DIRECTIONS:
Reproduce every entry below exactly, minus the pictures.

Plain-text document sources:
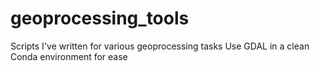 # geoprocessing_tools
Scripts I've written for various geoprocessing tasks
Use GDAL in a clean Conda environment for ease
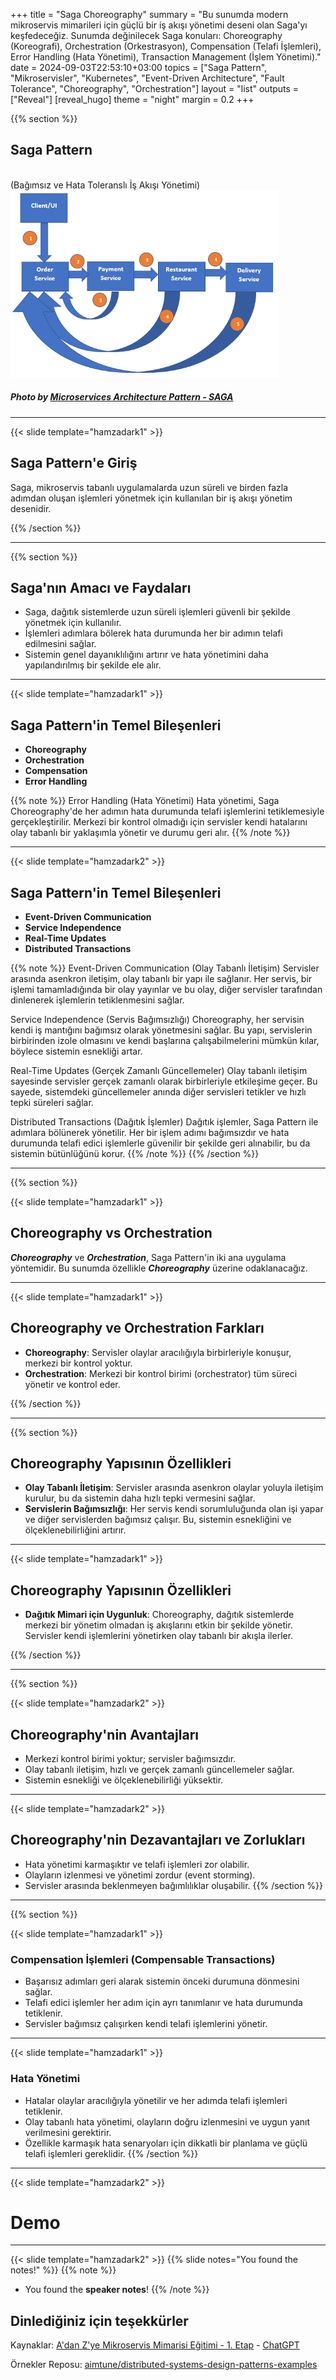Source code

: +++
title = "Saga Choreography"
summary = "Bu sunumda modern mikroservis mimarileri için güçlü bir iş akışı yönetimi deseni olan Saga'yı keşfedeceğiz. Sunumda değinilecek Saga konuları: Choreography (Koreografi), Orchestration (Orkestrasyon), Compensation (Telafi İşlemleri), Error Handling (Hata Yönetimi), Transaction Management (İşlem Yönetimi)."
date = 2024-09-03T22:53:10+03:00
topics = ["Saga Pattern", "Mikroservisler", "Kubernetes", "Event-Driven Architecture", "Fault Tolerance", "Choreography", "Orchestration"]
layout = "list"
outputs = ["Reveal"]
[reveal_hugo]
theme = "night"
margin = 0.2
+++

{{% section %}}

## Saga Pattern
<br>
(Bağımsız ve Hata Toleranslı İş Akışı Yönetimi) 
<br>
<img src="/images/slides/saga/saga-cover.webp" height="300" style="border: none;background-color: transparent;"/>

##### Photo by [Microservices Architecture Pattern - SAGA](https://www.c-sharpcorner.com/article/microservices-architecture-pattern-saga/)
---

{{< slide template="hamzadark1" >}}

## Saga Pattern'e Giriş
Saga, mikroservis tabanlı uygulamalarda uzun süreli ve birden fazla adımdan oluşan işlemleri yönetmek için kullanılan bir iş akışı yönetim desenidir.

{{% /section %}}


---

{{% section %}}

## Saga'nın Amacı ve Faydaları


- Saga, dağıtık sistemlerde uzun süreli işlemleri güvenli bir şekilde yönetmek için kullanılır.
- İşlemleri adımlara bölerek hata durumunda her bir adımın telafi edilmesini sağlar.
- Sistemin genel dayanıklılığını artırır ve hata yönetimini daha yapılandırılmış bir şekilde ele alır.

---

{{< slide template="hamzadark1" >}}

## Saga Pattern'in Temel Bileşenleri

- **Choreography**
- **Orchestration**
- **Compensation**
- **Error Handling**

{{% note %}}
Error Handling (Hata Yönetimi)
Hata yönetimi, Saga Choreography'de her adımın hata durumunda telafi işlemlerini tetiklemesiyle gerçekleştirilir. Merkezi bir kontrol olmadığı için servisler kendi hatalarını olay tabanlı bir yaklaşımla yönetir ve durumu geri alır.
{{% /note %}}

---

{{< slide template="hamzadark2" >}}

## Saga Pattern'in Temel Bileşenleri
- **Event-Driven Communication**
- **Service Independence**
- **Real-Time Updates**
- **Distributed Transactions**

{{% note %}}
Event-Driven Communication (Olay Tabanlı İletişim)
Servisler arasında asenkron iletişim, olay tabanlı bir yapı ile sağlanır. Her servis, bir işlemi tamamladığında bir olay yayınlar ve bu olay, diğer servisler tarafından dinlenerek işlemlerin tetiklenmesini sağlar.

Service Independence (Servis Bağımsızlığı)
Choreography, her servisin kendi iş mantığını bağımsız olarak yönetmesini sağlar. Bu yapı, servislerin birbirinden izole olmasını ve kendi başlarına çalışabilmelerini mümkün kılar, böylece sistemin esnekliği artar.

Real-Time Updates (Gerçek Zamanlı Güncellemeler)
Olay tabanlı iletişim sayesinde servisler gerçek zamanlı olarak birbirleriyle etkileşime geçer. Bu sayede, sistemdeki güncellemeler anında diğer servisleri tetikler ve hızlı tepki süreleri sağlar.

Distributed Transactions (Dağıtık İşlemler)
Dağıtık işlemler, Saga Pattern ile adımlara bölünerek yönetilir. Her bir işlem adımı bağımsızdır ve hata durumunda telafi edici işlemlerle güvenilir bir şekilde geri alınabilir, bu da sistemin bütünlüğünü korur.
{{% /note %}}
{{% /section %}}

---

{{% section %}}

{{< slide template="hamzadark1" >}}

## Choreography vs Orchestration
***Choreography*** ve ***Orchestration***, Saga Pattern'in iki ana uygulama yöntemidir. Bu sunumda özellikle ***Choreography*** üzerine odaklanacağız.

---

{{< slide template="hamzadark1" >}}

## Choreography ve Orchestration Farkları
- **Choreography**: Servisler olaylar aracılığıyla birbirleriyle konuşur, merkezi bir kontrol yoktur.
- **Orchestration**: Merkezi bir kontrol birimi (orchestrator) tüm süreci yönetir ve kontrol eder.

{{% /section %}}

---

{{% section %}}


## Choreography Yapısının Özellikleri

- **Olay Tabanlı İletişim**: Servisler arasında asenkron olaylar yoluyla iletişim kurulur, bu da sistemin daha hızlı tepki vermesini sağlar.
- **Servislerin Bağımsızlığı**: Her servis kendi sorumluluğunda olan işi yapar ve diğer servislerden bağımsız çalışır. Bu, sistemin esnekliğini ve ölçeklenebilirliğini artırır.

---

{{< slide template="hamzadark1" >}} 

## Choreography Yapısının Özellikleri

- **Dağıtık Mimari için Uygunluk**: Choreography, dağıtık sistemlerde merkezi bir yönetim olmadan iş akışlarını etkin bir şekilde yönetir. Servisler kendi işlemlerini yönetirken olay tabanlı bir akışla ilerler.

{{% /section %}}

---

{{% section %}}

{{< slide template="hamzadark2" >}}

## Choreography'nin Avantajları
- Merkezi kontrol birimi yoktur; servisler bağımsızdır.
- Olay tabanlı iletişim, hızlı ve gerçek zamanlı güncellemeler sağlar.
- Sistemin esnekliği ve ölçeklenebilirliği yüksektir.

---

{{< slide template="hamzadark2" >}}

## Choreography'nin Dezavantajları ve Zorlukları
- Hata yönetimi karmaşıktır ve telafi işlemleri zor olabilir.
- Olayların izlenmesi ve yönetimi zordur (event storming).
- Servisler arasında beklenmeyen bağımlılıklar oluşabilir.
{{% /section %}}

---

{{% section %}}

{{< slide template="hamzadark1" >}}

### Compensation İşlemleri (Compensable Transactions)

- Başarısız adımları geri alarak sistemin önceki durumuna dönmesini sağlar.
- Telafi edici işlemler her adım için ayrı tanımlanır ve hata durumunda tetiklenir.
- Servisler bağımsız çalışırken kendi telafi işlemlerini yönetir.

---

{{< slide template="hamzadark1" >}}

### Hata Yönetimi

- Hatalar olaylar aracılığıyla yönetilir ve her adımda telafi işlemleri tetiklenir.
- Olay tabanlı hata yönetimi, olayların doğru izlenmesini ve uygun yanıt verilmesini gerektirir.
- Özellikle karmaşık hata senaryoları için dikkatli bir planlama ve güçlü telafi işlemleri gereklidir.
{{% /section %}}

---

{{< slide template="hamzadark2" >}}

# Demo

---

{{< slide template="hamzadark2" >}}
{{% slide notes="You found the notes!" %}}
{{% note %}}

- You found the **speaker notes**!
  {{% /note %}}

## Dinlediğiniz için teşekkürler

Kaynaklar: [A'dan Z'ye Mikroservis Mimarisi Eğitimi - 1. Etap](https://www.youtube.com/playlist?list=PLQVXoXFVVtp0sUDTpTiwerseU1nClYjEC) - [ChatGPT](https://chatgpt.com/)

Örnekler Reposu: [aimtune/distributed-systems-design-patterns-examples](https://github.com/AimTune/distributed-systems-design-patterns-examples/tree/main/saga-choreography)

SOLUTION TO THIS EXERCISE:
 # geoprocessing_tools
Scripts I've written for various geoprocessing tasks
Use GDAL in a clean Conda environment for ease
Source code

: +++
title = "Saga Choreography"
summary = "Bu sunumda modern mikroservis mimarileri için güçlü bir iş akışı yönetimi deseni olan Saga'yı keşfedeceğiz. Sunumda değinilecek Saga konuları: Choreography (Koreografi), Orchestration (Orkestrasyon), Compensation (Telafi İşlemleri), Error Handling (Hata Yönetimi), Transaction Management (İşlem Yönetimi)."
date = 2024-09-03T22:53:10+03:00
topics = ["Saga Pattern", "Mikroservisler", "Kubernetes", "Event-Driven Architecture", "Fault Tolerance", "Choreography", "Orchestration"]
layout = "list"
outputs = ["Reveal"]
[reveal_hugo]
theme = "night"
margin = 0.2
+++

{{% section %}}

## Saga Pattern
<br>
(Bağımsız ve Hata Toleranslı İş Akışı Yönetimi) 
<br>
<img src="/images/slides/saga/saga-cover.webp" height="300" style="border: none;background-color: transparent;"/>

##### Photo by [Microservices Architecture Pattern - SAGA](https://www.c-sharpcorner.com/article/microservices-architecture-pattern-saga/)
---

{{< slide template="hamzadark1" >}}

## Saga Pattern'e Giriş
Saga, mikroservis tabanlı uygulamalarda uzun süreli ve birden fazla adımdan oluşan işlemleri yönetmek için kullanılan bir iş akışı yönetim desenidir.

{{% /section %}}


---

{{% section %}}

## Saga'nın Amacı ve Faydaları


- Saga, dağıtık sistemlerde uzun süreli işlemleri güvenli bir şekilde yönetmek için kullanılır.
- İşlemleri adımlara bölerek hata durumunda her bir adımın telafi edilmesini sağlar.
- Sistemin genel dayanıklılığını artırır ve hata yönetimini daha yapılandırılmış bir şekilde ele alır.

---

{{< slide template="hamzadark1" >}}

## Saga Pattern'in Temel Bileşenleri

- **Choreography**
- **Orchestration**
- **Compensation**
- **Error Handling**

{{% note %}}
Error Handling (Hata Yönetimi)
Hata yönetimi, Saga Choreography'de her adımın hata durumunda telafi işlemlerini tetiklemesiyle gerçekleştirilir. Merkezi bir kontrol olmadığı için servisler kendi hatalarını olay tabanlı bir yaklaşımla yönetir ve durumu geri alır.
{{% /note %}}

---

{{< slide template="hamzadark2" >}}

## Saga Pattern'in Temel Bileşenleri
- **Event-Driven Communication**
- **Service Independence**
- **Real-Time Updates**
- **Distributed Transactions**

{{% note %}}
Event-Driven Communication (Olay Tabanlı İletişim)
Servisler arasında asenkron iletişim, olay tabanlı bir yapı ile sağlanır. Her servis, bir işlemi tamamladığında bir olay yayınlar ve bu olay, diğer servisler tarafından dinlenerek işlemlerin tetiklenmesini sağlar.

Service Independence (Servis Bağımsızlığı)
Choreography, her servisin kendi iş mantığını bağımsız olarak yönetmesini sağlar. Bu yapı, servislerin birbirinden izole olmasını ve kendi başlarına çalışabilmelerini mümkün kılar, böylece sistemin esnekliği artar.

Real-Time Updates (Gerçek Zamanlı Güncellemeler)
Olay tabanlı iletişim sayesinde servisler gerçek zamanlı olarak birbirleriyle etkileşime geçer. Bu sayede, sistemdeki güncellemeler anında diğer servisleri tetikler ve hızlı tepki süreleri sağlar.

Distributed Transactions (Dağıtık İşlemler)
Dağıtık işlemler, Saga Pattern ile adımlara bölünerek yönetilir. Her bir işlem adımı bağımsızdır ve hata durumunda telafi edici işlemlerle güvenilir bir şekilde geri alınabilir, bu da sistemin bütünlüğünü korur.
{{% /note %}}
{{% /section %}}

---

{{% section %}}

{{< slide template="hamzadark1" >}}

## Choreography vs Orchestration
***Choreography*** ve ***Orchestration***, Saga Pattern'in iki ana uygulama yöntemidir. Bu sunumda özellikle ***Choreography*** üzerine odaklanacağız.

---

{{< slide template="hamzadark1" >}}

## Choreography ve Orchestration Farkları
- **Choreography**: Servisler olaylar aracılığıyla birbirleriyle konuşur, merkezi bir kontrol yoktur.
- **Orchestration**: Merkezi bir kontrol birimi (orchestrator) tüm süreci yönetir ve kontrol eder.

{{% /section %}}

---

{{% section %}}


## Choreography Yapısının Özellikleri

- **Olay Tabanlı İletişim**: Servisler arasında asenkron olaylar yoluyla iletişim kurulur, bu da sistemin daha hızlı tepki vermesini sağlar.
- **Servislerin Bağımsızlığı**: Her servis kendi sorumluluğunda olan işi yapar ve diğer servislerden bağımsız çalışır. Bu, sistemin esnekliğini ve ölçeklenebilirliğini artırır.

---

{{< slide template="hamzadark1" >}} 

## Choreography Yapısının Özellikleri

- **Dağıtık Mimari için Uygunluk**: Choreography, dağıtık sistemlerde merkezi bir yönetim olmadan iş akışlarını etkin bir şekilde yönetir. Servisler kendi işlemlerini yönetirken olay tabanlı bir akışla ilerler.

{{% /section %}}

---

{{% section %}}

{{< slide template="hamzadark2" >}}

## Choreography'nin Avantajları
- Merkezi kontrol birimi yoktur; servisler bağımsızdır.
- Olay tabanlı iletişim, hızlı ve gerçek zamanlı güncellemeler sağlar.
- Sistemin esnekliği ve ölçeklenebilirliği yüksektir.

---

{{< slide template="hamzadark2" >}}

## Choreography'nin Dezavantajları ve Zorlukları
- Hata yönetimi karmaşıktır ve telafi işlemleri zor olabilir.
- Olayların izlenmesi ve yönetimi zordur (event storming).
- Servisler arasında beklenmeyen bağımlılıklar oluşabilir.
{{% /section %}}

---

{{% section %}}

{{< slide template="hamzadark1" >}}

### Compensation İşlemleri (Compensable Transactions)

- Başarısız adımları geri alarak sistemin önceki durumuna dönmesini sağlar.
- Telafi edici işlemler her adım için ayrı tanımlanır ve hata durumunda tetiklenir.
- Servisler bağımsız çalışırken kendi telafi işlemlerini yönetir.

---

{{< slide template="hamzadark1" >}}

### Hata Yönetimi

- Hatalar olaylar aracılığıyla yönetilir ve her adımda telafi işlemleri tetiklenir.
- Olay tabanlı hata yönetimi, olayların doğru izlenmesini ve uygun yanıt verilmesini gerektirir.
- Özellikle karmaşık hata senaryoları için dikkatli bir planlama ve güçlü telafi işlemleri gereklidir.
{{% /section %}}

---

{{< slide template="hamzadark2" >}}

# Demo

---

{{< slide template="hamzadark2" >}}
{{% slide notes="You found the notes!" %}}
{{% note %}}

- You found the **speaker notes**!
  {{% /note %}}

## Dinlediğiniz için teşekkürler

Kaynaklar: [A'dan Z'ye Mikroservis Mimarisi Eğitimi - 1. Etap](https://www.youtube.com/playlist?list=PLQVXoXFVVtp0sUDTpTiwerseU1nClYjEC) - [ChatGPT](https://chatgpt.com/)

Örnekler Reposu: [aimtune/distributed-systems-design-patterns-examples](https://github.com/AimTune/distributed-systems-design-patterns-examples/tree/main/saga-choreography)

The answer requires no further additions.